Il consiglio generale Fim Cisl Umbria si è tenuto a Città di Castello, con la partecipazione del segretario generale Fim Cisl nazionale Ferdinando Uliano. Durante l’incontro, Uliano ha sottolineato l’importanza della contrattazione di secondo livello per la tutela dei lavoratori.
Fatti chiave:
- Il settore automotive in Umbria offre lavoro a 2.000 persone in 70 aziende.
- Circa 4.000 persone sono stimate occupate nel settore automotive.

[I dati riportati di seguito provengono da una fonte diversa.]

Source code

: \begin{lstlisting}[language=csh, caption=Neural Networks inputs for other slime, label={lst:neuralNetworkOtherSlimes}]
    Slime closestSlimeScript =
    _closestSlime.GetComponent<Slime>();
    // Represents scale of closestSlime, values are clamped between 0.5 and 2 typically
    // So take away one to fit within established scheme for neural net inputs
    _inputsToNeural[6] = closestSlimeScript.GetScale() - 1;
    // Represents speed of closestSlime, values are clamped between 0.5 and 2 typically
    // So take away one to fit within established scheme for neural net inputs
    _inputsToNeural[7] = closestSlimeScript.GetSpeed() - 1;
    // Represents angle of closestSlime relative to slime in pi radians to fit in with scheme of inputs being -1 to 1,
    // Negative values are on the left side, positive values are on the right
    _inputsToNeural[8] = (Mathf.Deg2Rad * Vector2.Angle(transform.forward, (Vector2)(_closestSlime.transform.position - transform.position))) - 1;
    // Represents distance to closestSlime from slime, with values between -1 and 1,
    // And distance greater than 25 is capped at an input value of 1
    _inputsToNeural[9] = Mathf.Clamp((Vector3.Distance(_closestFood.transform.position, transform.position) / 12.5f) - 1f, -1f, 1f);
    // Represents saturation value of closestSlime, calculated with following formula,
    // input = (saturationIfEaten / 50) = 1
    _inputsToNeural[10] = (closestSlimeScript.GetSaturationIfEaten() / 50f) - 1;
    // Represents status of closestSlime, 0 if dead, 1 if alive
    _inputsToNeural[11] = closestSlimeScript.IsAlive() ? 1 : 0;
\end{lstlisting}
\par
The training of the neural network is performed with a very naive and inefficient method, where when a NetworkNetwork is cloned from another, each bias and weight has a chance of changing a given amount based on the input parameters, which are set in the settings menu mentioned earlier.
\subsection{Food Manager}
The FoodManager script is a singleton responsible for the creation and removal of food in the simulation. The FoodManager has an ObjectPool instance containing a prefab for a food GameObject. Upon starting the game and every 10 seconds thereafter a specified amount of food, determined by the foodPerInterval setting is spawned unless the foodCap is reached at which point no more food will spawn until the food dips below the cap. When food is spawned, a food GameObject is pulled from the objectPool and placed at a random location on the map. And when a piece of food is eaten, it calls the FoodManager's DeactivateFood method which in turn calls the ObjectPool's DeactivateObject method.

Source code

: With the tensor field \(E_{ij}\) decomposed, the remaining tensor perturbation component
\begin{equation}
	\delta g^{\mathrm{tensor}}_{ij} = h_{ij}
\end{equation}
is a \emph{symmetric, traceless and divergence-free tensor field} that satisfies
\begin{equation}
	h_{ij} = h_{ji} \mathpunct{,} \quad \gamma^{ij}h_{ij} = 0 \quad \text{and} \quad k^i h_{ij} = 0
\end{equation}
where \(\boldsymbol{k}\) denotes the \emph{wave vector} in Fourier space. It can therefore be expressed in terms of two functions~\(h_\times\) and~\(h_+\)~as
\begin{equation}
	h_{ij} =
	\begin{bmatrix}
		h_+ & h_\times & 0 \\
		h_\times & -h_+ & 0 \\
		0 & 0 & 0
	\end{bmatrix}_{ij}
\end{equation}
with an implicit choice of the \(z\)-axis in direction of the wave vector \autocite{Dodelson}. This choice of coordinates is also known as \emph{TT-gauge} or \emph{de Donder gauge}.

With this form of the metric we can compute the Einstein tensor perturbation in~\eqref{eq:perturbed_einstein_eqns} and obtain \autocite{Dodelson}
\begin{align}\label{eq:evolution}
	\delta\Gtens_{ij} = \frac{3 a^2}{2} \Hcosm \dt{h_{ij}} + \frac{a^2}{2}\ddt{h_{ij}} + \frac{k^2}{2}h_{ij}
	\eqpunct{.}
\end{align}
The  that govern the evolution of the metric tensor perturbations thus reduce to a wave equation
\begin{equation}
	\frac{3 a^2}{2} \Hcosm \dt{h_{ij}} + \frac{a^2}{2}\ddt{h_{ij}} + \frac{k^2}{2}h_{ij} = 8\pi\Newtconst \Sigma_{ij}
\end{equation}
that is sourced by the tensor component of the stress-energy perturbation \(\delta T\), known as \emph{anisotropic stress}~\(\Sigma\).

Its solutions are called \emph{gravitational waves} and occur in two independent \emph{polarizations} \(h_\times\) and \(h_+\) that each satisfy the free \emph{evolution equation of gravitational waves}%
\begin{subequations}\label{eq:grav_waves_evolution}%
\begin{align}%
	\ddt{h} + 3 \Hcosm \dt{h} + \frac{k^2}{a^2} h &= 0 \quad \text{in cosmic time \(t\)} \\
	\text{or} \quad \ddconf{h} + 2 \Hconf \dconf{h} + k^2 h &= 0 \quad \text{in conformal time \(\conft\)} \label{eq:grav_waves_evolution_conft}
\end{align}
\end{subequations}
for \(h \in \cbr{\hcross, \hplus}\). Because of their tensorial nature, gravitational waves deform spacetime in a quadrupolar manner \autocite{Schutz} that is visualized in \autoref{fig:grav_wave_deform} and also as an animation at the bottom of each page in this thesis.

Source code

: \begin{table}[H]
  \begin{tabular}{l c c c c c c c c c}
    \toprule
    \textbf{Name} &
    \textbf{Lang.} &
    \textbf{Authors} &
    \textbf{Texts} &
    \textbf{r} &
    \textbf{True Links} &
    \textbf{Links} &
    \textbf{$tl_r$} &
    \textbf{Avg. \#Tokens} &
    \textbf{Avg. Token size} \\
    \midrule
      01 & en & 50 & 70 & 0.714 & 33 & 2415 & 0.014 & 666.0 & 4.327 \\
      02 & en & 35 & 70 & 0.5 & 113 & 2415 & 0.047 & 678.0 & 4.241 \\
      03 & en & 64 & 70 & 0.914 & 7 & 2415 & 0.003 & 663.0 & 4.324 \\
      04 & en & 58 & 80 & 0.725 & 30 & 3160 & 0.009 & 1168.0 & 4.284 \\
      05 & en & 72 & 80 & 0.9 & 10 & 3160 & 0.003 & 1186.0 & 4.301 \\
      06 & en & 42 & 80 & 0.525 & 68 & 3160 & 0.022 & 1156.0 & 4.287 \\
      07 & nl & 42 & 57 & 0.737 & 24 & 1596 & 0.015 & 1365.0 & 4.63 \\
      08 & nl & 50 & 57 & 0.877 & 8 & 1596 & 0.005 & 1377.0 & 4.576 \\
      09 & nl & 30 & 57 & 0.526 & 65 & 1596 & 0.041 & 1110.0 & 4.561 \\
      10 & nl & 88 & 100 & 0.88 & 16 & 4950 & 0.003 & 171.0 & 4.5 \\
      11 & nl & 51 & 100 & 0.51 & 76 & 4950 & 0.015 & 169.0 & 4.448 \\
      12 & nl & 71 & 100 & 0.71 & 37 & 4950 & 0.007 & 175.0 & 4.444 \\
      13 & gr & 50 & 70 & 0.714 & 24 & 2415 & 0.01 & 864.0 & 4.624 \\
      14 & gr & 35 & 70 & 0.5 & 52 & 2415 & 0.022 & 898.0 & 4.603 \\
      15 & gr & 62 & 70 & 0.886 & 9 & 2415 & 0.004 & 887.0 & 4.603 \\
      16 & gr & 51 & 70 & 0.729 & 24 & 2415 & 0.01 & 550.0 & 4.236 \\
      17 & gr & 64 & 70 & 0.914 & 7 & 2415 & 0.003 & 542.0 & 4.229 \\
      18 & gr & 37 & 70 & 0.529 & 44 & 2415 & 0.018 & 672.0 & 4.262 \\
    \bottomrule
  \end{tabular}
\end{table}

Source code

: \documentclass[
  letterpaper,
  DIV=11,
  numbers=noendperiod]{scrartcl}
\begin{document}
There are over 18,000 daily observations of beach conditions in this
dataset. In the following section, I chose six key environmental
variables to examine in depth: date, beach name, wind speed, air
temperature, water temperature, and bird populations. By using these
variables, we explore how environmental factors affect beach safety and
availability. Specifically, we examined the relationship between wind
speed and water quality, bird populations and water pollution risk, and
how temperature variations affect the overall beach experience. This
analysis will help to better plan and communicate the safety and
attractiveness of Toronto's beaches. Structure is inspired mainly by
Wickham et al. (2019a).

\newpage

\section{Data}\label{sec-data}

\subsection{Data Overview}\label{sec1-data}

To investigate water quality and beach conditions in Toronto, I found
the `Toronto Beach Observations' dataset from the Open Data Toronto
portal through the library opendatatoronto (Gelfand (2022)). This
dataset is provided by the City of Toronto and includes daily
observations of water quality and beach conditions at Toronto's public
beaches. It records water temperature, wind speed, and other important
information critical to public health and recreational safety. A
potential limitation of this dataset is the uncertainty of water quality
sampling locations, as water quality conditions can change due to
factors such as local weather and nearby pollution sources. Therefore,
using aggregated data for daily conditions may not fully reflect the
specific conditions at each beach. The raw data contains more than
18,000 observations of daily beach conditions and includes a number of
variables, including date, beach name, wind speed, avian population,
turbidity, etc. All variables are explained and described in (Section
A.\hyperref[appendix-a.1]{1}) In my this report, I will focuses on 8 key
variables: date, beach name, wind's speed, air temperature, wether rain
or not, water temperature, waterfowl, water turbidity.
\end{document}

- Circa 3.000 persone sono coinvolte nella filiera allargata del settore automotive.
Angelo Manzotti ha evidenziato che il lavoro stabile in questo settore nella nostra regione è stato sostituito spesso con quello precario. Questo cambiamento ha sollevato preoccupazioni tra i sindacati e i rappresentanti dei lavoratori.
L’accordo siglato include anche un premio aziendale di Banca Popolare Pugliese per l’esercizio 2025. Antonio Pica ha dichiarato che l’intesa consente ai lavoratori di beneficiare anche per il 2026 di una tassazione agevolata all’1% sul premio.
Quote dai partecipanti:
“La contrattazione di secondo livello è strategica e fondamentale per la tutela delle lavoratrici e dei lavoratori del settore,” ha affermato Ferdinando Uliano. e “L’intesa raggiunta consente alle lavoratrici e ai lavoratori di beneficiare anche per il 2026 di una tassazione agevolata all’1%,” ha aggiunto Antonio Pica.
I sindacati continueranno a operare per migliorare le condizioni di lavoro nel settore, mentre la questione energetica rimane una priorità secondo il segretario generale Cisl Umbria. Il confronto per il rinnovo contrattuale è iniziato nel luglio 2023 e ora si attende l’applicazione pratica delle nuove norme.